The scenario is one that has played itself out on many, many occasions. It takes place in one of our workspaces. A cubicle or an office, maybe a conference room. One or more of us sitting around. Chatting. Taking a break. Water cooler discussions. Wasting time.

Call it whatever you will; for my sanity, this is an entirely necessary part of the workday. To be able to step away from my 8’ x 8’ box and socialize for five or ten minutes is a perk of my job--a perk that I have never taken for granted.

Quite honestly, these moments are usually spent discussing work, anyhow. The conversation may start with weekend recaps, sports, or politics, but nearly always end up landing on something work related. I actually think that most of the strategic decisions in our group have been made during time generally reserved for mindless chatter. Productivity can be achieved even away from the computer monitor, I guess.

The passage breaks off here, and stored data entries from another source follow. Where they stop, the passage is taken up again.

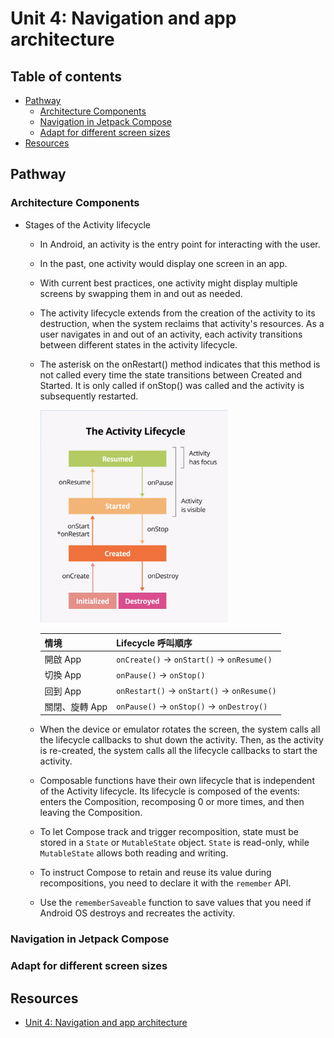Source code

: <!-- omit in toc -->
# Unit 4: Navigation and app architecture

<!-- omit in toc -->
## Table of contents

- [Pathway](#pathway)
  - [Architecture Components](#architecture-components)
  - [Navigation in Jetpack Compose](#navigation-in-jetpack-compose)
  - [Adapt for different screen sizes](#adapt-for-different-screen-sizes)
- [Resources](#resources)

## Pathway

### Architecture Components

- Stages of the Activity lifecycle
  - In Android, an activity is the entry point for interacting with the user.
  - In the past, one activity would display one screen in an app.
  - With current best practices, one activity might display multiple screens by swapping them in and out as needed.
  - The activity lifecycle extends from the creation of the activity to its destruction, when the system reclaims that activity's resources. As a user navigates in and out of an activity, each activity transitions between different states in the activity lifecycle.
  - The asterisk on the onRestart() method indicates that this method is not called every time the state transitions between Created and Started. It is only called if onStop() was called and the activity is subsequently restarted.
  
    <img src="../images/activity_lifecycle.png" alt="The Activity Lifecycle" width="300"/>

    | **情境** | **Lifecycle 呼叫順序**                      |
    | ------- | ------------------------------------------ |
    | 開啟 App | `onCreate()` → `onStart()` → `onResume()`  |
    | 切換 App | `onPause()` → `onStop()`                   |
    | 回到 App | `onRestart()` → `onStart()` → `onResume()` |
    | 關閉、旋轉 App | `onPause()` → `onStop()` → `onDestroy()`   |

  - When the device or emulator rotates the screen, the system calls all the lifecycle callbacks to shut down the activity. Then, as the activity is re-created, the system calls all the lifecycle callbacks to start the activity.
  - Composable functions have their own lifecycle that is independent of the Activity lifecycle. Its lifecycle is composed of the events: enters the Composition, recomposing 0 or more times, and then leaving the Composition.
  - To let Compose track and trigger recomposition, state must be stored in a `State` or `MutableState` object. `State` is read-only, while `MutableState` allows both reading and writing.
  - To instruct Compose to retain and reuse its value during recompositions, you need to declare it with the `remember` API.
  - Use the `rememberSaveable` function to save values that you need if Android OS destroys and recreates the activity.

### Navigation in Jetpack Compose

### Adapt for different screen sizes

## Resources

- [Unit 4: Navigation and app architecture](https://developer.android.com/courses/android-basics-compose/unit-4)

As I parked myself on a co-worker's desk one morning, the conversation drifted to a topic that these conversations often drift to: another co-worker. I will be honest, this conversation was not what could be considered a positive discussion. As we sat there bemoaning our common interactions with this other co-worker, painting this co-worker in the worst light possible, a co-worker neither of us has ever even met face-to-face, it occurred to me that as likely as these water cooler moments are to turn into strategic meetings, maybe they are as likely to turn into full-on sin.

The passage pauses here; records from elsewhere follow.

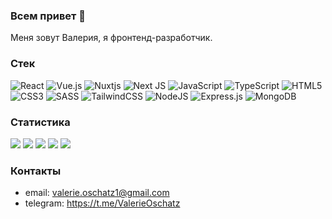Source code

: ### Всем привет 👋

Меня зовут Валерия, я фронтенд-разработчик.  
  

### Стек
![React](https://img.shields.io/badge/react-%2320232a.svg?style=for-the-badge&logo=react&logoColor=%2361DAFB)
![Vue.js](https://img.shields.io/badge/vuejs-%2335495e.svg?style=for-the-badge&logo=vuedotjs&logoColor=%234FC08D)
![Nuxtjs](https://img.shields.io/badge/Nuxt-002E3B?style=for-the-badge&logo=nuxtdotjs&logoColor=#00DC82)
![Next JS](https://img.shields.io/badge/Next-black?style=for-the-badge&logo=next.js&logoColor=white)
![JavaScript](https://img.shields.io/badge/javascript-%23323330.svg?style=for-the-badge&logo=javascript&logoColor=%23F7DF1E)
![TypeScript](https://img.shields.io/badge/typescript-%23007ACC.svg?style=for-the-badge&logo=typescript&logoColor=white)
![HTML5](https://img.shields.io/badge/html5-%23E34F26.svg?style=for-the-badge&logo=html5&logoColor=white)
![CSS3](https://img.shields.io/badge/css3-%231572B6.svg?style=for-the-badge&logo=css3&logoColor=white)
![SASS](https://img.shields.io/badge/SASS-hotpink.svg?style=for-the-badge&logo=SASS&logoColor=white)
![TailwindCSS](https://img.shields.io/badge/tailwindcss-%2338B2AC.svg?style=for-the-badge&logo=tailwind-css&logoColor=white)
![NodeJS](https://img.shields.io/badge/node.js-6DA55F?style=for-the-badge&logo=node.js&logoColor=white)
![Express.js](https://img.shields.io/badge/express.js-%23404d59.svg?style=for-the-badge&logo=express&logoColor=%2361DAFB)
![MongoDB](https://img.shields.io/badge/MongoDB-%234ea94b.svg?style=for-the-badge&logo=mongodb&logoColor=white)


### Статистика
![](https://github-profile-summary-cards.vercel.app/api/cards/profile-details?username=ValerieOschatz&theme=solarized)
![](https://github-profile-summary-cards.vercel.app/api/cards/most-commit-language?username=ValerieOschatz&theme=solarized)
![](https://github-profile-summary-cards.vercel.app/api/cards/repos-per-language?username=ValerieOschatz&theme=solarized)
![](https://github-profile-summary-cards.vercel.app/api/cards/stats?username=ValerieOschatz&theme=solarized)
![](https://github-profile-summary-cards.vercel.app/api/cards/productive-time?username=ValerieOschatz&theme=solarized)

### Контакты
* email: valerie.oschatz1@gmail.com  
* telegram: https://t.me/ValerieOschatz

The realization startled me as I began to think about this conversation. Until this blog, I'd never even considered how often I have engaged in this type of discussion, truly breaking the eighth commandment against bearing false witness. Throughout my tenure at my current firm, and my tenures at all the previous firms I've worked for, the only common trait seems to be bad mouthing co-workers. A conservative estimate would...well...I'm ashamed to even provide a conservative estimate of how many times this type of conversation has occurred over the years. Too often, my words have disparaged the individual those words have been directed at, including times at my own desk in front of a cross with Philippians 4:13--"I can do all things through Him who strengthens me"--staring at me. Hypocrisy personified.

This is something I have struggled with mightily. There are a multitude of excuses I could make and have made for disparaging the names and reputations of my co-workers. Many of the individuals only have names, but not faces. The

fact is that throughout the day most interactions with these individuals take place via email or telephone. Perhaps if these individuals had faces, it would be easier to speak positively about them. In some instances, frustration with these other co-workers has been warranted: missed deadlines, broken promises, lack of communication. At times, individuals that I have relied upon have let me down. My frustration is warranted. Daily life in "corporate America” is filled with this behavior. Hey...if everybody else is taking about everybody else behind their backs... Bringing a person down by defaming that individual is never warranted for any reason. The eighth commandment requires us all to protect the names and reputations of our neighbors, including our co-workers.

This is something I honestly desire to change about my workplace behavior. The hypocrisy of the transition from discussing my weekend--including Sunday morning worship--to talking down a co-worker with another co-worker is self-evident: now, but not always. I've always asked God to make me a positive Christian witness to others around me, and yet, I've always felt that engaging in this type of conversation was warranted. My prayer now is that God forgives me of this behavior, and strengthens me to stop defaming and slandering my co-workers. With God's help, I know that the Holy Spirit will continually work to fight against this sin in me.

In moments of frustration with others, I pray that God will help me to communicate with those individuals directly, with the aim of working in harmony. Though I will not always succeed, I know that in Christ I have an advocate, someone who will always help me in times of stress to work with others in harmony and to protect their reputations with other co-workers. Through Him, I have the strength to try again each day, though Him I have forgiveness when I don’t.

After all, I have a cross on my wall telling me so.